* _Data to use_
═══
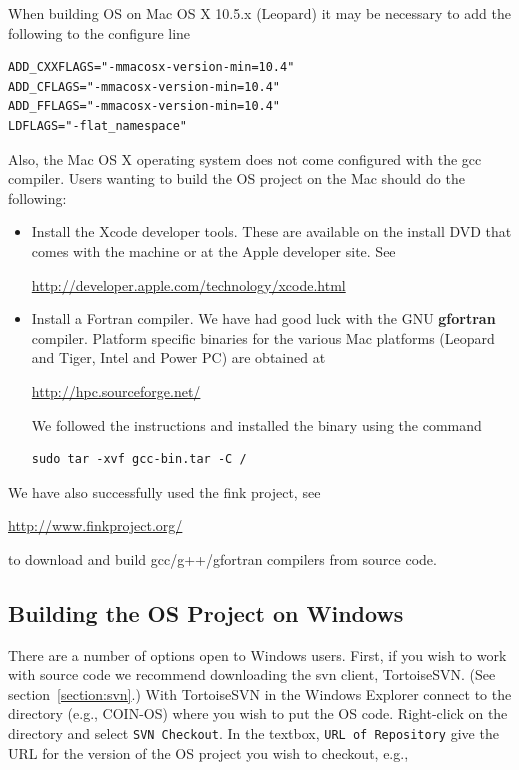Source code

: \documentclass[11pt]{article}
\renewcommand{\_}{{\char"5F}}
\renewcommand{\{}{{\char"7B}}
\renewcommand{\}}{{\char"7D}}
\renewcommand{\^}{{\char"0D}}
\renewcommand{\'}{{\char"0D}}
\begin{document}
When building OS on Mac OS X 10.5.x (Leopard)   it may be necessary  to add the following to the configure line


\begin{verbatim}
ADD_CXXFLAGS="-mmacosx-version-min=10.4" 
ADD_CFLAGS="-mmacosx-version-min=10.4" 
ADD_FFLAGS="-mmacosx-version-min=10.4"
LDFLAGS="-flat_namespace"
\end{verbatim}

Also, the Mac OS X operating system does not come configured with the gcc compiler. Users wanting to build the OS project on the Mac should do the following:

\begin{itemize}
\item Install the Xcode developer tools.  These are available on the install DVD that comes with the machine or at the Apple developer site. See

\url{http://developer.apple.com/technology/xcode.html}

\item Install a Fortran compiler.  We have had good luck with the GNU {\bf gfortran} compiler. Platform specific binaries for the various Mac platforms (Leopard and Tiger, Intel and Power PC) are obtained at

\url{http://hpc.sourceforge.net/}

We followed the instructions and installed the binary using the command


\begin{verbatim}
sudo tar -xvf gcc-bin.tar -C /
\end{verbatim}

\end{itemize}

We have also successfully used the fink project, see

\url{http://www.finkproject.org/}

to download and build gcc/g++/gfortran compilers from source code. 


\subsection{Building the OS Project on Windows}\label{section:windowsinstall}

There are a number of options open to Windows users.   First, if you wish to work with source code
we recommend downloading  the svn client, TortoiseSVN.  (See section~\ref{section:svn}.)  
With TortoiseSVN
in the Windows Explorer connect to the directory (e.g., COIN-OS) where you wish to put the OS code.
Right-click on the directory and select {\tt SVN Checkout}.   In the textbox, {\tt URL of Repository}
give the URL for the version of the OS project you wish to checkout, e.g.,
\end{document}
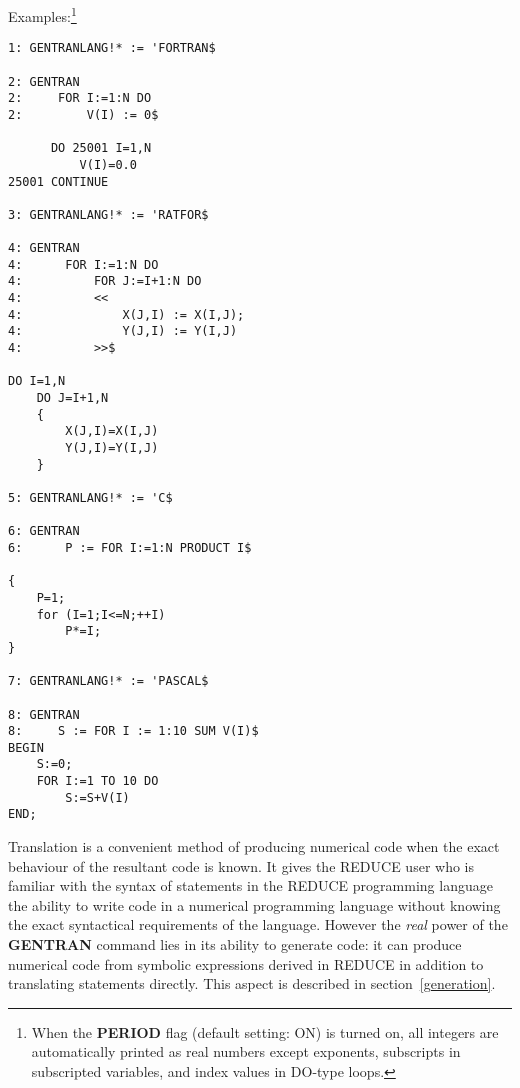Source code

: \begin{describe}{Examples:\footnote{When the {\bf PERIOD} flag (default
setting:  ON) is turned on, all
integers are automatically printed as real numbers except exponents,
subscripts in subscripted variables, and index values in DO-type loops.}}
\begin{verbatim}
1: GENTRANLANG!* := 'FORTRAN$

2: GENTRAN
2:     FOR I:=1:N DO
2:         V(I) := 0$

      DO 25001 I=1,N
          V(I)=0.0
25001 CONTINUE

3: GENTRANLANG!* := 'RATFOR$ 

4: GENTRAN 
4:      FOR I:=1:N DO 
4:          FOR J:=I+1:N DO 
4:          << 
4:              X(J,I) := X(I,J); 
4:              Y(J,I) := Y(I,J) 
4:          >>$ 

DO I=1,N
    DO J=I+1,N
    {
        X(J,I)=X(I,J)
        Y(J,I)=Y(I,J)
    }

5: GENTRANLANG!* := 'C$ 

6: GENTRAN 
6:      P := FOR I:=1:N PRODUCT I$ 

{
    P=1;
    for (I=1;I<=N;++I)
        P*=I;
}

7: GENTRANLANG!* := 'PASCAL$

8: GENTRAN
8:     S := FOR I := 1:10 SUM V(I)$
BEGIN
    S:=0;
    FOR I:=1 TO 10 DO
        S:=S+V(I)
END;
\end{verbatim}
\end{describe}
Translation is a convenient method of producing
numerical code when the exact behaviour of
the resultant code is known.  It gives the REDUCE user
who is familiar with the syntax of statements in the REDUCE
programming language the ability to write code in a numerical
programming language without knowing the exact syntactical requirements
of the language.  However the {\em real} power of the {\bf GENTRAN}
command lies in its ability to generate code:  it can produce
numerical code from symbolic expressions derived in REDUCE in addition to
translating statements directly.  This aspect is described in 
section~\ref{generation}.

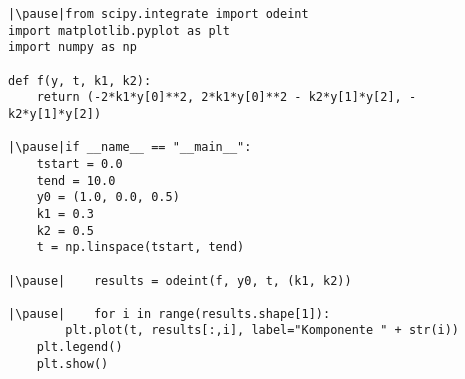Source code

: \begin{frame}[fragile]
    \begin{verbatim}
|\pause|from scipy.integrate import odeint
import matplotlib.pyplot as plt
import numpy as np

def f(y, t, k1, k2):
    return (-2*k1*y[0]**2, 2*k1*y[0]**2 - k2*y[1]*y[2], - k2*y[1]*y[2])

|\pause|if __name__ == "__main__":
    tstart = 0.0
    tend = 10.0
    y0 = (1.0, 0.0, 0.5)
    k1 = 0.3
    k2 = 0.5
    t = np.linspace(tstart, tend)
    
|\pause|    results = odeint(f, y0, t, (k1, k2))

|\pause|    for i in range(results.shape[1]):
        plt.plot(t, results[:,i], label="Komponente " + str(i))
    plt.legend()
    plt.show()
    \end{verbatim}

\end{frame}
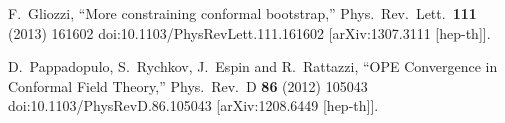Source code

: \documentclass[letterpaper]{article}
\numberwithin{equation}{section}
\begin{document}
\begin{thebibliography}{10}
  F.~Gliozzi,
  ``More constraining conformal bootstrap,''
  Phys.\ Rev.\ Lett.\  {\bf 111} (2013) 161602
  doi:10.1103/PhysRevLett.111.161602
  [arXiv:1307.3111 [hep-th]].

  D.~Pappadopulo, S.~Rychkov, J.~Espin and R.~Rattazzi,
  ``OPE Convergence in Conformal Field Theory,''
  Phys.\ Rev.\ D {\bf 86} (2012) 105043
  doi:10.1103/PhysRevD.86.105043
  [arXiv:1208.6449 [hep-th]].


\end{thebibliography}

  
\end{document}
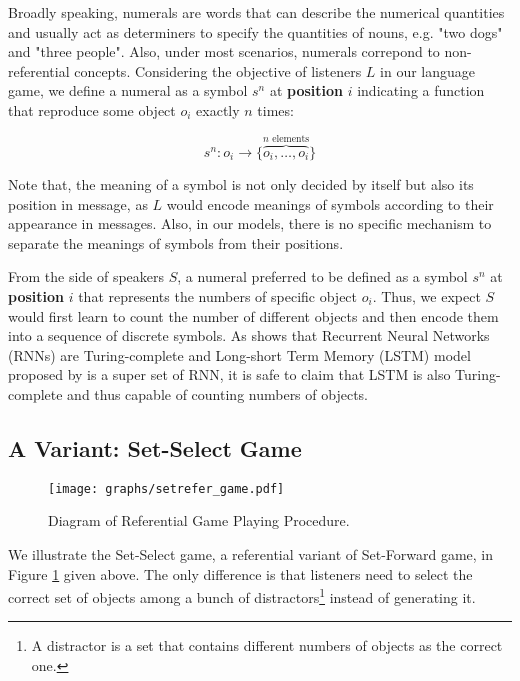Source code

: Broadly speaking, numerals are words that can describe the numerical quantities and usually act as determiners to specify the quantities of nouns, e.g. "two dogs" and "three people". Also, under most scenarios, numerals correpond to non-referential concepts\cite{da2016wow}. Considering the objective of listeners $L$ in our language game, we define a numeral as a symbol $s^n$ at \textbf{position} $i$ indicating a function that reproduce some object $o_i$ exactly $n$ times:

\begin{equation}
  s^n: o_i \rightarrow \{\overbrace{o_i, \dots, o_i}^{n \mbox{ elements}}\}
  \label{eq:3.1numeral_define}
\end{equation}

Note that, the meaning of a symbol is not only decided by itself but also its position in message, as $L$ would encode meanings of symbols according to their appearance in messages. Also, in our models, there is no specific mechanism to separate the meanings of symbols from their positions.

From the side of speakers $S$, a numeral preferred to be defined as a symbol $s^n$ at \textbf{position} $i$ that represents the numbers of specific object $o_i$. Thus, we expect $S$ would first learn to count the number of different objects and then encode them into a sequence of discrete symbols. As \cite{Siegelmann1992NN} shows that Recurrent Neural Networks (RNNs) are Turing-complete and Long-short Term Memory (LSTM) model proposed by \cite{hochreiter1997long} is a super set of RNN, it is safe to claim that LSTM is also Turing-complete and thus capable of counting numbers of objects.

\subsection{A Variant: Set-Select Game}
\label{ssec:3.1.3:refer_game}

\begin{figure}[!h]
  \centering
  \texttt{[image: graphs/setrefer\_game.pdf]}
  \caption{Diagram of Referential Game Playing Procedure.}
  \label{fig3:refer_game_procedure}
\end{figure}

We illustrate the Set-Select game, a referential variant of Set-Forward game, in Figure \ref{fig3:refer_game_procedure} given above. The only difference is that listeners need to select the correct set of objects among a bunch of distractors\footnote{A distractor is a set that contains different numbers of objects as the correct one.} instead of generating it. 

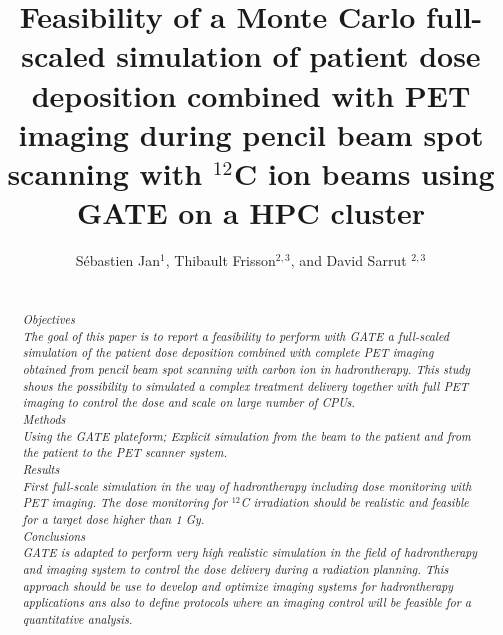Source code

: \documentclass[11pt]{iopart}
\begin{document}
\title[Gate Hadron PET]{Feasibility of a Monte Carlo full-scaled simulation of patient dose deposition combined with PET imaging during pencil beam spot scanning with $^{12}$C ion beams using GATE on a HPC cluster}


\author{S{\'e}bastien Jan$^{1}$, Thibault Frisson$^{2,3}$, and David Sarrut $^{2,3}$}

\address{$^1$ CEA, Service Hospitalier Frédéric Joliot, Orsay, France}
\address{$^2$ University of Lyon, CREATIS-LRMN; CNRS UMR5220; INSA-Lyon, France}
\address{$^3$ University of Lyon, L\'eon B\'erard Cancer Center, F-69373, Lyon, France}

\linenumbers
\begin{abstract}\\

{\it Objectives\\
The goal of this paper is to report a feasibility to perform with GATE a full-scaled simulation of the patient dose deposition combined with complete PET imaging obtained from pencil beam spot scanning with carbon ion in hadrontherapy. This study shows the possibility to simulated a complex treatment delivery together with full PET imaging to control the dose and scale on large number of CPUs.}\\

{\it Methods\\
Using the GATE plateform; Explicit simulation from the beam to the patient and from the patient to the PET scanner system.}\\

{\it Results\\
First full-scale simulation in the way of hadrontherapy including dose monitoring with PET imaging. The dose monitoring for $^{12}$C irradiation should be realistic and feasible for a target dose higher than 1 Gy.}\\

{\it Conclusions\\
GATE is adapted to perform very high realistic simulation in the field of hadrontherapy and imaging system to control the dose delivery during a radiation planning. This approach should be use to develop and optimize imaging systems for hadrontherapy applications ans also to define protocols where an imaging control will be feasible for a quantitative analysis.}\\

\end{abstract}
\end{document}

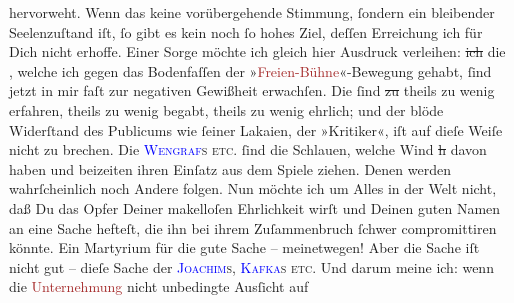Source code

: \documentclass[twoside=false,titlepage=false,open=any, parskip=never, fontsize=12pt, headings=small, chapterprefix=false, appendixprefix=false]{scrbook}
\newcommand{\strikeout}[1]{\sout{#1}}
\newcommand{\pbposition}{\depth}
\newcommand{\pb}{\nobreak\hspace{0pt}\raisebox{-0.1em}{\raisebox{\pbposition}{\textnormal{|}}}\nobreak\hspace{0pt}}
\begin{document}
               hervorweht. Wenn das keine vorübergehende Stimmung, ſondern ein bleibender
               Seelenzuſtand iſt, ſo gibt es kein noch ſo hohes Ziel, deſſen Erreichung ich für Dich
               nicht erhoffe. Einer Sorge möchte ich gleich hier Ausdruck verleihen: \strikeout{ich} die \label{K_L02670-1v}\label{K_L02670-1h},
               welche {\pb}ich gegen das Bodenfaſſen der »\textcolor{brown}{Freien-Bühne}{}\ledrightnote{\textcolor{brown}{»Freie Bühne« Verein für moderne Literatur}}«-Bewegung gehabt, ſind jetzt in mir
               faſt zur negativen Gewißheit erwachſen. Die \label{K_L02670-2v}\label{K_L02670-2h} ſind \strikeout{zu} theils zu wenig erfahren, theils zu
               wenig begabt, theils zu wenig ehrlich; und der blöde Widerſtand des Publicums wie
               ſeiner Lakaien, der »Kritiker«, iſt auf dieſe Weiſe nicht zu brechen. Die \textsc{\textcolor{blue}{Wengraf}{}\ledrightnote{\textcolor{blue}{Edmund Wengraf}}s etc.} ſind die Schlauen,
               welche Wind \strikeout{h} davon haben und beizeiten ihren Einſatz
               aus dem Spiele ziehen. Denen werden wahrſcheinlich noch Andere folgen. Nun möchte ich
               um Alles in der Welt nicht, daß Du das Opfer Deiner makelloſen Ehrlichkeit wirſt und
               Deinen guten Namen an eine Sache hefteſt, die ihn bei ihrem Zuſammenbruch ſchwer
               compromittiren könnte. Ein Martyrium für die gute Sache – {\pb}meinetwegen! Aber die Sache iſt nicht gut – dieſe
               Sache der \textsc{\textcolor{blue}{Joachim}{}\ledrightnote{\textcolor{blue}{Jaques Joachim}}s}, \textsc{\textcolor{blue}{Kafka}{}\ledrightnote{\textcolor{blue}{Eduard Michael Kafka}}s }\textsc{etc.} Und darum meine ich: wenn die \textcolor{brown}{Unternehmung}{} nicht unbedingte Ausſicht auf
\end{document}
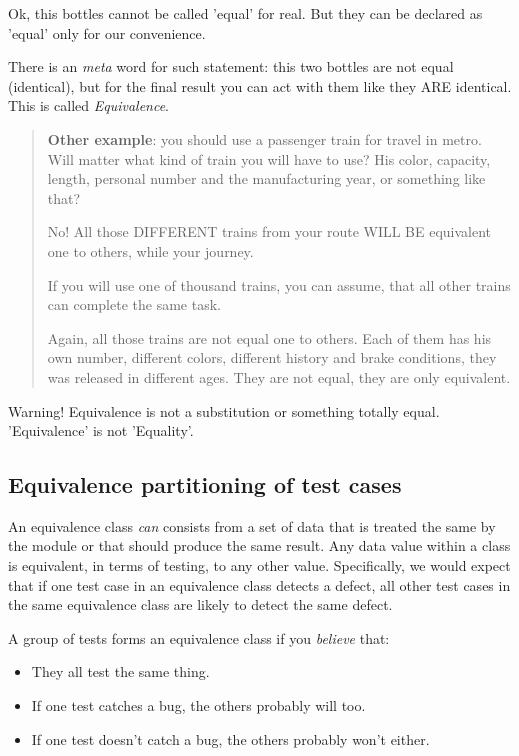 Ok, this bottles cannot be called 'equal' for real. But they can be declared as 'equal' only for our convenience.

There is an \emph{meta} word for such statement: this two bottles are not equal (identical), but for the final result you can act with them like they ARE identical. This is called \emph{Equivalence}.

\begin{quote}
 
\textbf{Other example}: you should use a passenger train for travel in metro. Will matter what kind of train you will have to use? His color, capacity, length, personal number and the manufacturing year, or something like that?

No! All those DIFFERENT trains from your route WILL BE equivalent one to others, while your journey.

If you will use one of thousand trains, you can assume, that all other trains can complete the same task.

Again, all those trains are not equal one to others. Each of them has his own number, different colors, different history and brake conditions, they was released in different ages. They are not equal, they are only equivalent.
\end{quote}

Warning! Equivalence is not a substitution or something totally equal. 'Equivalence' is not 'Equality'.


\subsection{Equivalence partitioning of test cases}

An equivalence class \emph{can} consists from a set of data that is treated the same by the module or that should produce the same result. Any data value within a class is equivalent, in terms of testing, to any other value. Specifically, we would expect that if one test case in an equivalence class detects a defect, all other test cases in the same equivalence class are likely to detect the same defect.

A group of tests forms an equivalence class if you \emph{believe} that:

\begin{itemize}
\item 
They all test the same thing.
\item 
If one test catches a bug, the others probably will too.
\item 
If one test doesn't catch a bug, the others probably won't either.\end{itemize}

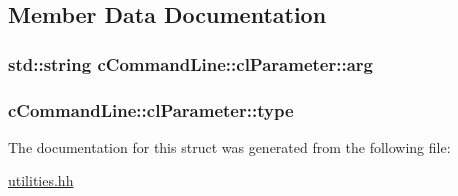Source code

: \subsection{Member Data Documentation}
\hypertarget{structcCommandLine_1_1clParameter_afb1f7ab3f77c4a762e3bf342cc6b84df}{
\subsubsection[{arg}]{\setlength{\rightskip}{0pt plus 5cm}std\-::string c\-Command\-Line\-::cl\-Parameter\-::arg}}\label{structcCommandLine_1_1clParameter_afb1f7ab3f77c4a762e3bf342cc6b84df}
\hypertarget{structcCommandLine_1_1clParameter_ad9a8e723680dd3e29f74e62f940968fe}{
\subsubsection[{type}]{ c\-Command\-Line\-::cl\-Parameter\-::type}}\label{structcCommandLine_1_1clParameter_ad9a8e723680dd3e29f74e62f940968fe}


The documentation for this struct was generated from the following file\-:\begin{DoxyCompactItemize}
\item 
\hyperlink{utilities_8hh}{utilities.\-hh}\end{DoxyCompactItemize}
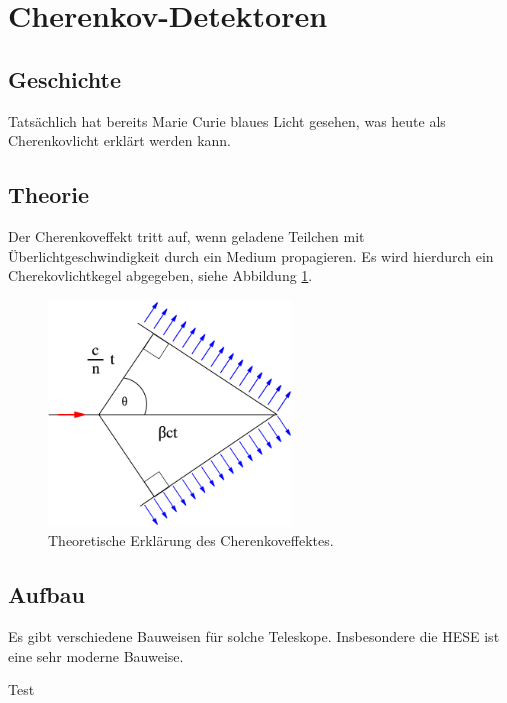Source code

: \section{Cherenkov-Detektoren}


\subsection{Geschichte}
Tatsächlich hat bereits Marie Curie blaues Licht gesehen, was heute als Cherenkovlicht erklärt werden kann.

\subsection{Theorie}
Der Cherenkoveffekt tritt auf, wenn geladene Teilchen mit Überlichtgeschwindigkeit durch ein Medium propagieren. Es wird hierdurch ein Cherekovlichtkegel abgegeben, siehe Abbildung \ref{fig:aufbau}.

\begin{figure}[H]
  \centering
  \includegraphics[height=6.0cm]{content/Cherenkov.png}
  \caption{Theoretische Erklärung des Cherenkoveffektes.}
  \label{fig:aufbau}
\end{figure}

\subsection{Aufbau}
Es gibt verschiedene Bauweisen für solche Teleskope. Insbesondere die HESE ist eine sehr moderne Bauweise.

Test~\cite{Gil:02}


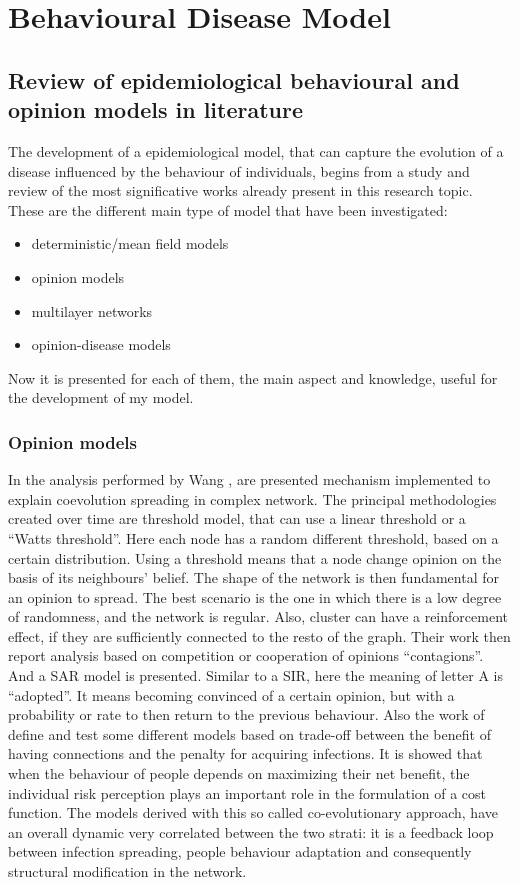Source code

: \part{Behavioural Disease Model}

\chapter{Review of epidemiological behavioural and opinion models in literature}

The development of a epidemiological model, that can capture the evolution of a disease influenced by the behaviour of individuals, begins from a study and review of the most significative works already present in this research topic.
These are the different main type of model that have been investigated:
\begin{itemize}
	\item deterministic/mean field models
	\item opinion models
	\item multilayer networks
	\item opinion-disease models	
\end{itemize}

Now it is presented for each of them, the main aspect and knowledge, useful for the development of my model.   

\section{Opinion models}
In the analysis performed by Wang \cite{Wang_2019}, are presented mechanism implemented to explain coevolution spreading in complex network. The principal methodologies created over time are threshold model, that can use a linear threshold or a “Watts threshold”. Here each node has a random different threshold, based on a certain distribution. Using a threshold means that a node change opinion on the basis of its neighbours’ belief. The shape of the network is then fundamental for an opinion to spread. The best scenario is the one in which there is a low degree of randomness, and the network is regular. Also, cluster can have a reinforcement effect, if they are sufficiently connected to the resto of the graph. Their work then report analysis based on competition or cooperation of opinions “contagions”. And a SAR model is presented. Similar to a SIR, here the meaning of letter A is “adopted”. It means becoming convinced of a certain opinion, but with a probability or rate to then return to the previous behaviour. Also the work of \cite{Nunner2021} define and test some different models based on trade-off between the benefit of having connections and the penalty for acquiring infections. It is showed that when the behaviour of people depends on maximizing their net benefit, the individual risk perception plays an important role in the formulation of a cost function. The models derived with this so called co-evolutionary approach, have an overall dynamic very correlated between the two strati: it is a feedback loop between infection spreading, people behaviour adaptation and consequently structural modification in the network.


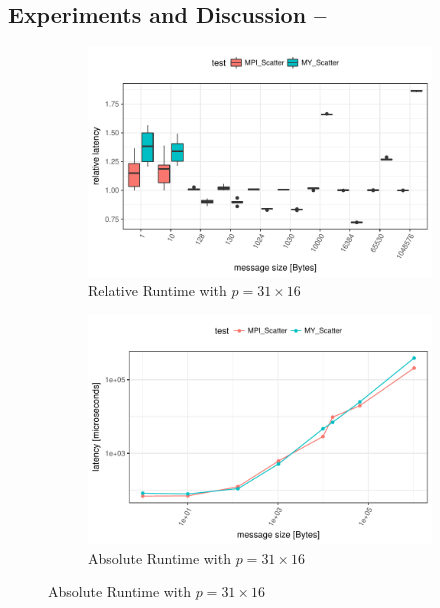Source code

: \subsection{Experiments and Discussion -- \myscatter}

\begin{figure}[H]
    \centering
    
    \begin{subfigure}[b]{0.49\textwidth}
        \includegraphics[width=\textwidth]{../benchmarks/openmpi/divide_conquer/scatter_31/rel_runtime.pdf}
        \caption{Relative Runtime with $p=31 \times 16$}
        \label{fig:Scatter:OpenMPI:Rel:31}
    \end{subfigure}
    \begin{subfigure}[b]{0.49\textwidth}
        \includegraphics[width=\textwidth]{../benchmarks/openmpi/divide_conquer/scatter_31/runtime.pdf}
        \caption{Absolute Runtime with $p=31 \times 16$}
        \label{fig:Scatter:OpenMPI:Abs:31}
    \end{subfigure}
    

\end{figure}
═══
* _Problem to solve_
Would you transcribe the lines above exactly, going from the line bearing "Also, the Mac" through the line bearing "Y(J,I) := Y(I,J)", and drop the pictures from the copy?

* _Problem solution_
Also, the Mac OS X operating system does not come configured with the gcc compiler. Users wanting to build the OS project on the Mac should do the following:

\begin{itemize}
\item Install the Xcode developer tools.  These are available on the install DVD that comes with the machine or at the Apple developer site. See

\url{http://developer.apple.com/technology/xcode.html}

\item Install a Fortran compiler.  We have had good luck with the GNU {\bf gfortran} compiler. Platform specific binaries for the various Mac platforms (Leopard and Tiger, Intel and Power PC) are obtained at

\url{http://hpc.sourceforge.net/}

We followed the instructions and installed the binary using the command


\begin{verbatim}
sudo tar -xvf gcc-bin.tar -C /
\end{verbatim}

\end{itemize}

We have also successfully used the fink project, see

\url{http://www.finkproject.org/}

to download and build gcc/g++/gfortran compilers from source code. 


\subsection{Building the OS Project on Windows}\label{section:windowsinstall}

There are a number of options open to Windows users.   First, if you wish to work with source code
we recommend downloading  the svn client, TortoiseSVN.  (See section~\ref{section:svn}.)  
With TortoiseSVN
in the Windows Explorer connect to the directory (e.g., COIN-OS) where you wish to put the OS code.
Right-click on the directory and select {\tt SVN Checkout}.   In the textbox, {\tt URL of Repository}
give the URL for the version of the OS project you wish to checkout, e.g.,
\end{document}
Source code

: \begin{describe}{Examples:\footnote{When the {\bf PERIOD} flag (default
setting:  ON) is turned on, all
integers are automatically printed as real numbers except exponents,
subscripts in subscripted variables, and index values in DO-type loops.}}
\begin{verbatim}
1: GENTRANLANG!* := 'FORTRAN$

2: GENTRAN
2:     FOR I:=1:N DO
2:         V(I) := 0$

      DO 25001 I=1,N
          V(I)=0.0
25001 CONTINUE

3: GENTRANLANG!* := 'RATFOR$ 

4: GENTRAN 
4:      FOR I:=1:N DO 
4:          FOR J:=I+1:N DO 
4:          << 
4:              X(J,I) := X(I,J); 
4:              Y(J,I) := Y(I,J) 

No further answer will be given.